EXCERPTED RECORDS below:

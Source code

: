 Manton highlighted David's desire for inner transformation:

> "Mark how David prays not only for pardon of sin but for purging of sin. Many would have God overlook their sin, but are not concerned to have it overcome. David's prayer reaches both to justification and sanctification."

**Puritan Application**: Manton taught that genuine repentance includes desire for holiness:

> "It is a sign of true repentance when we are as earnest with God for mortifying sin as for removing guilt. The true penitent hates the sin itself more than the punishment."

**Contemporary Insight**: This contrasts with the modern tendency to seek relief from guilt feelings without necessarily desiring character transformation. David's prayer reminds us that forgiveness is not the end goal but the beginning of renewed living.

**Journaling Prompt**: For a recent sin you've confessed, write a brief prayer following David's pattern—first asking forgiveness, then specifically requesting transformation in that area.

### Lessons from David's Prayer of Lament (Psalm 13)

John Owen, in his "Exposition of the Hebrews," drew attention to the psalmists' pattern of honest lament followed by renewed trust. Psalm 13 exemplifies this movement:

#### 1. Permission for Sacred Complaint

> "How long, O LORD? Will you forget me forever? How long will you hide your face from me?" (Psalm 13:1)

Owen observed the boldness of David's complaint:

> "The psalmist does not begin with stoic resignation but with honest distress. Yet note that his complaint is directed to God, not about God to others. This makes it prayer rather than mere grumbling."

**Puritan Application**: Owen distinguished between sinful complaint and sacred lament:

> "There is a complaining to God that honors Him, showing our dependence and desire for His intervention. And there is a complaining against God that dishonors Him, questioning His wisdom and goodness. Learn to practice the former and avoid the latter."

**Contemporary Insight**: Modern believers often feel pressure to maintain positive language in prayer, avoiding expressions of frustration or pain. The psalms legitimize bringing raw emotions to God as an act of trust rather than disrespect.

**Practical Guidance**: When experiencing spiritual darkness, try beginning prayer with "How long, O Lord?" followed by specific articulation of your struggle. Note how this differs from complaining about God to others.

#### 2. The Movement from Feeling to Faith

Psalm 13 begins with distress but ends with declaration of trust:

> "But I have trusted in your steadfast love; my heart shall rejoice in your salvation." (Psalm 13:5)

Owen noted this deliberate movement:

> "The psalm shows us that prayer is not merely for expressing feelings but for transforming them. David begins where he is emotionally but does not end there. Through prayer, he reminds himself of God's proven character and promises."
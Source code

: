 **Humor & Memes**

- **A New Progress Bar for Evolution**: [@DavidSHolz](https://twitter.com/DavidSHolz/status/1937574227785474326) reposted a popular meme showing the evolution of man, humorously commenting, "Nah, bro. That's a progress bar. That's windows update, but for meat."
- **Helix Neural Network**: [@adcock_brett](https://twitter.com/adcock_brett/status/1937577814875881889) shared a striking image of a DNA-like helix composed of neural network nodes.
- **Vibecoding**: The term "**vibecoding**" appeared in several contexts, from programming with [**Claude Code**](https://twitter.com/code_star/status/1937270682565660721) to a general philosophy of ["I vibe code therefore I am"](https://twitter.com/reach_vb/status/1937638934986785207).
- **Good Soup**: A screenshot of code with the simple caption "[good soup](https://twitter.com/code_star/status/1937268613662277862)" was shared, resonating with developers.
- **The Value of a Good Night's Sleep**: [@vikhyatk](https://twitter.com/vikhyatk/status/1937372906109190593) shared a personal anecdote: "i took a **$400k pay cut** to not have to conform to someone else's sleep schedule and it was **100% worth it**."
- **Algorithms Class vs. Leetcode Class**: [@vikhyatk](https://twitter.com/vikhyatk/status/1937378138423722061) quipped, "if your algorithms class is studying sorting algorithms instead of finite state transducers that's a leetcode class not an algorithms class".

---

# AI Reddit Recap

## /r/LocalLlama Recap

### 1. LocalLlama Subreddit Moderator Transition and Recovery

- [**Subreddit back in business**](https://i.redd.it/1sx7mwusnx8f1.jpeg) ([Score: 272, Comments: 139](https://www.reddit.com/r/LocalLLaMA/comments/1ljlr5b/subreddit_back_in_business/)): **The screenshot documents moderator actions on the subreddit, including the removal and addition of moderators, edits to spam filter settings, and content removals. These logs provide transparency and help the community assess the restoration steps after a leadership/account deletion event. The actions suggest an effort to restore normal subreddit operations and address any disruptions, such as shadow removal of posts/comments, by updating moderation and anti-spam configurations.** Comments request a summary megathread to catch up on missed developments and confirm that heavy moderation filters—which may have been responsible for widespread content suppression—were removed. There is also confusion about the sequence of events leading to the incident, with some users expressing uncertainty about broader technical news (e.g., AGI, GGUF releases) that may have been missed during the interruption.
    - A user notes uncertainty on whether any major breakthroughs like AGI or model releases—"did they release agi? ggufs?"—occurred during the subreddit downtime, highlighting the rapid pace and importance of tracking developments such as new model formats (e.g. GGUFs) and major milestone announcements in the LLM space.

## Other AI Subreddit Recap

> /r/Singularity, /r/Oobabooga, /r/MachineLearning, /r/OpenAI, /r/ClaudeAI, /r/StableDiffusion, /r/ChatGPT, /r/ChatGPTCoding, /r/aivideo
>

End of EXCERPTED RECORDS.

» ASSIGNED TASK: So that nothing is lost, please repeat all of the entries exactly.

» SOLUTION TO THIS PROBLEM:
Source code

: Manton highlighted David's desire for inner transformation:

> "Mark how David prays not only for pardon of sin but for purging of sin. Many would have God overlook their sin, but are not concerned to have it overcome. David's prayer reaches both to justification and sanctification."

**Puritan Application**: Manton taught that genuine repentance includes desire for holiness:

> "It is a sign of true repentance when we are as earnest with God for mortifying sin as for removing guilt. The true penitent hates the sin itself more than the punishment."

**Contemporary Insight**: This contrasts with the modern tendency to seek relief from guilt feelings without necessarily desiring character transformation. David's prayer reminds us that forgiveness is not the end goal but the beginning of renewed living.

**Journaling Prompt**: For a recent sin you've confessed, write a brief prayer following David's pattern—first asking forgiveness, then specifically requesting transformation in that area.

### Lessons from David's Prayer of Lament (Psalm 13)

John Owen, in his "Exposition of the Hebrews," drew attention to the psalmists' pattern of honest lament followed by renewed trust. Psalm 13 exemplifies this movement:

#### 1. Permission for Sacred Complaint

> "How long, O LORD? Will you forget me forever? How long will you hide your face from me?" (Psalm 13:1)

Owen observed the boldness of David's complaint:

> "The psalmist does not begin with stoic resignation but with honest distress. Yet note that his complaint is directed to God, not about God to others. This makes it prayer rather than mere grumbling."

**Puritan Application**: Owen distinguished between sinful complaint and sacred lament:

> "There is a complaining to God that honors Him, showing our dependence and desire for His intervention. And there is a complaining against God that dishonors Him, questioning His wisdom and goodness. Learn to practice the former and avoid the latter."

**Contemporary Insight**: Modern believers often feel pressure to maintain positive language in prayer, avoiding expressions of frustration or pain. The psalms legitimize bringing raw emotions to God as an act of trust rather than disrespect.

**Practical Guidance**: When experiencing spiritual darkness, try beginning prayer with "How long, O Lord?" followed by specific articulation of your struggle. Note how this differs from complaining about God to others.

#### 2. The Movement from Feeling to Faith

Psalm 13 begins with distress but ends with declaration of trust:

> "But I have trusted in your steadfast love; my heart shall rejoice in your salvation." (Psalm 13:5)

Owen noted this deliberate movement:

> "The psalm shows us that prayer is not merely for expressing feelings but for transforming them. David begins where he is emotionally but does not end there. Through prayer, he reminds himself of God's proven character and promises."
Source code

: **Humor & Memes**

- **A New Progress Bar for Evolution**: [@DavidSHolz](https://twitter.com/DavidSHolz/status/1937574227785474326) reposted a popular meme showing the evolution of man, humorously commenting, "Nah, bro. That's a progress bar. That's windows update, but for meat."
- **Helix Neural Network**: [@adcock_brett](https://twitter.com/adcock_brett/status/1937577814875881889) shared a striking image of a DNA-like helix composed of neural network nodes.
- **Vibecoding**: The term "**vibecoding**" appeared in several contexts, from programming with [**Claude Code**](https://twitter.com/code_star/status/1937270682565660721) to a general philosophy of ["I vibe code therefore I am"](https://twitter.com/reach_vb/status/1937638934986785207).
- **Good Soup**: A screenshot of code with the simple caption "[good soup](https://twitter.com/code_star/status/1937268613662277862)" was shared, resonating with developers.
- **The Value of a Good Night's Sleep**: [@vikhyatk](https://twitter.com/vikhyatk/status/1937372906109190593) shared a personal anecdote: "i took a **$400k pay cut** to not have to conform to someone else's sleep schedule and it was **100% worth it**."
- **Algorithms Class vs. Leetcode Class**: [@vikhyatk](https://twitter.com/vikhyatk/status/1937378138423722061) quipped, "if your algorithms class is studying sorting algorithms instead of finite state transducers that's a leetcode class not an algorithms class".

---

# AI Reddit Recap

## /r/LocalLlama Recap

### 1. LocalLlama Subreddit Moderator Transition and Recovery

- [**Subreddit back in business**](https://i.redd.it/1sx7mwusnx8f1.jpeg) ([Score: 272, Comments: 139](https://www.reddit.com/r/LocalLLaMA/comments/1ljlr5b/subreddit_back_in_business/)): **The screenshot documents moderator actions on the subreddit, including the removal and addition of moderators, edits to spam filter settings, and content removals. These logs provide transparency and help the community assess the restoration steps after a leadership/account deletion event. The actions suggest an effort to restore normal subreddit operations and address any disruptions, such as shadow removal of posts/comments, by updating moderation and anti-spam configurations.** Comments request a summary megathread to catch up on missed developments and confirm that heavy moderation filters—which may have been responsible for widespread content suppression—were removed. There is also confusion about the sequence of events leading to the incident, with some users expressing uncertainty about broader technical news (e.g., AGI, GGUF releases) that may have been missed during the interruption.
    - A user notes uncertainty on whether any major breakthroughs like AGI or model releases—"did they release agi? ggufs?"—occurred during the subreddit downtime, highlighting the rapid pace and importance of tracking developments such as new model formats (e.g. GGUFs) and major milestone announcements in the LLM space.

## Other AI Subreddit Recap

> /r/Singularity, /r/Oobabooga, /r/MachineLearning, /r/OpenAI, /r/ClaudeAI, /r/StableDiffusion, /r/ChatGPT, /r/ChatGPTCoding, /r/aivideo
>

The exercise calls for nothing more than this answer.